Stored data entries:
______
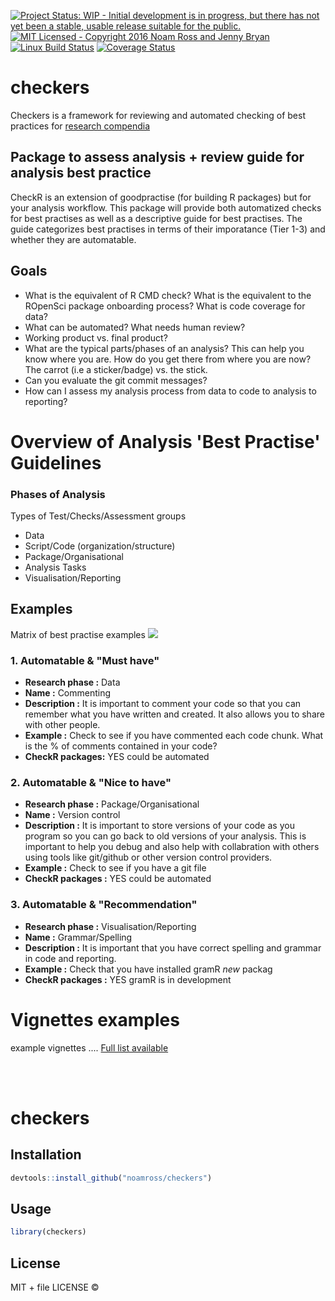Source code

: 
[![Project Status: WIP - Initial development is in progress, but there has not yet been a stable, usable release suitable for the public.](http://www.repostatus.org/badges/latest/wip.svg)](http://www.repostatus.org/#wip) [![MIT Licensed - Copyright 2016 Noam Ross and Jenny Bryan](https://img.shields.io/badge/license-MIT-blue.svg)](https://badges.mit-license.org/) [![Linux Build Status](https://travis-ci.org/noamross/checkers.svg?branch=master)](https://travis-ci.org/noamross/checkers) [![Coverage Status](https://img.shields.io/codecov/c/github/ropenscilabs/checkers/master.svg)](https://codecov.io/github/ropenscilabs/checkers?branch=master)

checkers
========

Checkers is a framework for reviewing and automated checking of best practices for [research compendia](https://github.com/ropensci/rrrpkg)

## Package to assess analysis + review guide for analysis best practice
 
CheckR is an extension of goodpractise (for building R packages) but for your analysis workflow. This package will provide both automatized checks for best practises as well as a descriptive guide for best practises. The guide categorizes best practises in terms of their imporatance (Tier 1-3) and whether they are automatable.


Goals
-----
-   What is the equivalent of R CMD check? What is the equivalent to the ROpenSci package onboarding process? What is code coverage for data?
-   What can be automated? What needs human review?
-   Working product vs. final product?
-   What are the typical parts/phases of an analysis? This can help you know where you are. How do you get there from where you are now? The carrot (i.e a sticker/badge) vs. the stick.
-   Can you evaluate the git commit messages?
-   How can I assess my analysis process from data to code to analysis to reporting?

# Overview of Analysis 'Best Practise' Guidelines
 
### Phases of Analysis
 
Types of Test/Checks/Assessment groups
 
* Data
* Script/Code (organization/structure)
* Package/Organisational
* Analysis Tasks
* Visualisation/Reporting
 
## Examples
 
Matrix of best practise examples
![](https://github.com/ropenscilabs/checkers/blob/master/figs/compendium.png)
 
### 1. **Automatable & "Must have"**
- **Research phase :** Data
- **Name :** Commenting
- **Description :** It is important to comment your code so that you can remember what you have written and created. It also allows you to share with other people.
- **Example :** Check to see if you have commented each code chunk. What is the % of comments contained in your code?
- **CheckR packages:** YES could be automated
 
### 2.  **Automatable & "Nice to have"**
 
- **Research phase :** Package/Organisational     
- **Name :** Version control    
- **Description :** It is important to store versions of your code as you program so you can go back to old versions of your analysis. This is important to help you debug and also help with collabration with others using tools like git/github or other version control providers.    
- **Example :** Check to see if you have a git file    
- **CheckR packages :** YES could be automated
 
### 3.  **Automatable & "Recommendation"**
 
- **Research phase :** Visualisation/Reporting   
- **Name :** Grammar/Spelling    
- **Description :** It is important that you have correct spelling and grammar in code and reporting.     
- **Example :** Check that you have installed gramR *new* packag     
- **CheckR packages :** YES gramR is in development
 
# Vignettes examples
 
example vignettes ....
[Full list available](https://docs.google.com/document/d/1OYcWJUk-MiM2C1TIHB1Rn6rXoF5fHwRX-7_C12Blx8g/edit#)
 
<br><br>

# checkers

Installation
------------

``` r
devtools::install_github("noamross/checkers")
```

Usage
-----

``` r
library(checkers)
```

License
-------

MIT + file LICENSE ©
______
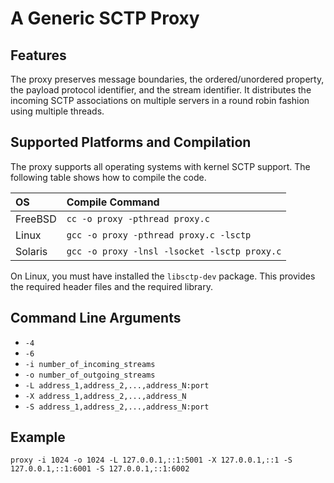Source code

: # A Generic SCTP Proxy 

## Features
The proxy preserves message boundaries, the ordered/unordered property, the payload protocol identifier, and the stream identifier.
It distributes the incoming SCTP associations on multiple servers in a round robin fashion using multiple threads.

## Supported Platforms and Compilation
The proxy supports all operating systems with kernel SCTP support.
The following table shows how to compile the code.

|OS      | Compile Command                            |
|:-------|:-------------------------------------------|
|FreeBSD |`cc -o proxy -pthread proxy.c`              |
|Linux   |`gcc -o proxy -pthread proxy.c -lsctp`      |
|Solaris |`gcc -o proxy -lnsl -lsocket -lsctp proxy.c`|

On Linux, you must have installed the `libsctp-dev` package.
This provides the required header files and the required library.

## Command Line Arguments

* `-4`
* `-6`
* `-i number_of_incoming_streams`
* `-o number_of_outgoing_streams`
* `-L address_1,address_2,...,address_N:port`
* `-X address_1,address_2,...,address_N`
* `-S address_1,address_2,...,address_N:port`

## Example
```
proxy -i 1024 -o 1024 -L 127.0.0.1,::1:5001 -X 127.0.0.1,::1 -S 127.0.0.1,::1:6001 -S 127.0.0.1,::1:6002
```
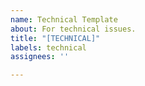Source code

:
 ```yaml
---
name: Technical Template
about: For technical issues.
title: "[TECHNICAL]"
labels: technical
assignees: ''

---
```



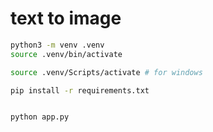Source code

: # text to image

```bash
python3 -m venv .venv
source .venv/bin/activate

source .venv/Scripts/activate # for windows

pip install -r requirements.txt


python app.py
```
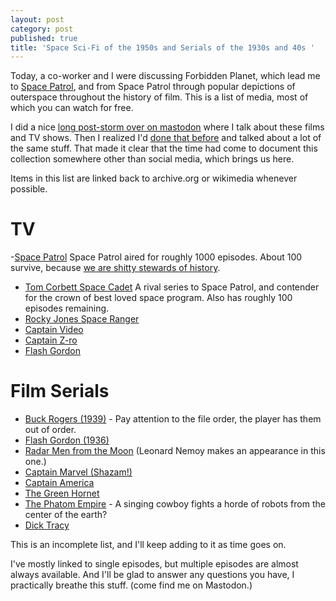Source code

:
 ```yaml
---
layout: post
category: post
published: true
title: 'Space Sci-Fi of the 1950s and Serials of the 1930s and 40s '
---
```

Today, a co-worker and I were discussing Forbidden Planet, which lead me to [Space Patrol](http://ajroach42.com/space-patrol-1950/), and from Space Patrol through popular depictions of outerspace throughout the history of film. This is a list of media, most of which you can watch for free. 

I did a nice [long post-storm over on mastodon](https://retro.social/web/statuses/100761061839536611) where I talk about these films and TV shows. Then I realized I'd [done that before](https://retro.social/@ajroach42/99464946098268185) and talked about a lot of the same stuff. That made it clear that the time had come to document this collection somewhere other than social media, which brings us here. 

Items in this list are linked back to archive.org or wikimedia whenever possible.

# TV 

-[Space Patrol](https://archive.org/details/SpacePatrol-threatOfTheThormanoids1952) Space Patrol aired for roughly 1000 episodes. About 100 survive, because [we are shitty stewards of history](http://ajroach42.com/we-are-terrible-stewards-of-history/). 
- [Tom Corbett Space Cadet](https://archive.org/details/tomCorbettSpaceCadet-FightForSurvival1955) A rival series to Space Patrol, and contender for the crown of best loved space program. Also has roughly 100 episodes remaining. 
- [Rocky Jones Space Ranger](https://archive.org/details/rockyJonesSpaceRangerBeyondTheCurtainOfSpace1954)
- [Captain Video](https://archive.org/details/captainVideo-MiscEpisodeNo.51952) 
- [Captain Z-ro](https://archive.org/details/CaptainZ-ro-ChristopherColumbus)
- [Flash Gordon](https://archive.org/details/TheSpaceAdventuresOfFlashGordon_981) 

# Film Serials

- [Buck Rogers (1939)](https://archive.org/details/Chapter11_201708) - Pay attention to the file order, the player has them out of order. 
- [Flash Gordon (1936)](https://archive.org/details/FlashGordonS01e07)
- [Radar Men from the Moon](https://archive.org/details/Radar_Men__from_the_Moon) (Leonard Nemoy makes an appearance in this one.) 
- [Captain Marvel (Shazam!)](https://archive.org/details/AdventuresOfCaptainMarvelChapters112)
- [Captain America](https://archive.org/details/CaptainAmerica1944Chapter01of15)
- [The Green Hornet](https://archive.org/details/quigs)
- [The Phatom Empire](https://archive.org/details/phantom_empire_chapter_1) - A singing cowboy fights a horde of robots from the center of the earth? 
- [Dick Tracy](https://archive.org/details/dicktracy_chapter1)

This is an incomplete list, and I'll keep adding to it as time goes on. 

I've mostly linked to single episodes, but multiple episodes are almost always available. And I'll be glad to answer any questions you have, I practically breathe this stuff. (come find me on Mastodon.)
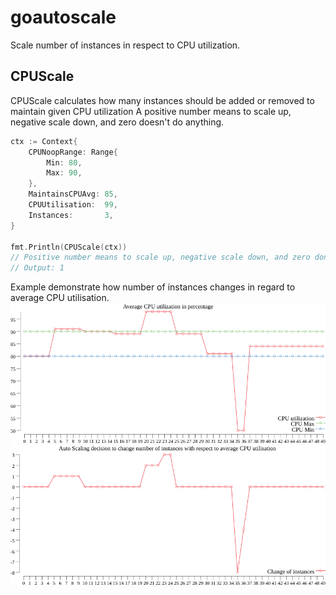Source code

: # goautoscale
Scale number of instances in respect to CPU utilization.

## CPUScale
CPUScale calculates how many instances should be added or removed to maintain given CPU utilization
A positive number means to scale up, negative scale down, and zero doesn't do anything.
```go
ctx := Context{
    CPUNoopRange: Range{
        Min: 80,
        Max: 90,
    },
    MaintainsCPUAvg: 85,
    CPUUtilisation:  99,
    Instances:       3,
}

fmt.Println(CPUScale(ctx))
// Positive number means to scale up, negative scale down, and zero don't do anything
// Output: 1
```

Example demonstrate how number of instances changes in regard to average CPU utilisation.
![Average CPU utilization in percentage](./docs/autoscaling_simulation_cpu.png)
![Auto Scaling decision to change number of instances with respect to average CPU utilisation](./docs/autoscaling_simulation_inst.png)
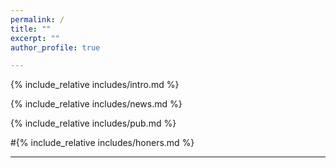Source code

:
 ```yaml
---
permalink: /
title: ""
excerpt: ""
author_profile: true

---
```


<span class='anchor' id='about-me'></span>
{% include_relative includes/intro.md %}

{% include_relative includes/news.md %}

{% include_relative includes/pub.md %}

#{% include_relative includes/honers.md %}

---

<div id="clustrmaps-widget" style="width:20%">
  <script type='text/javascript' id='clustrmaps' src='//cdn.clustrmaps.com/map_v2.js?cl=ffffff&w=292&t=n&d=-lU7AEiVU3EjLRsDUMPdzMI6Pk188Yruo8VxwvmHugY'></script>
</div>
______
WHAT IS REQUIRED: Give the number of lines in the entries that contain "down", and add nothing.

ANSWER BELOW: 2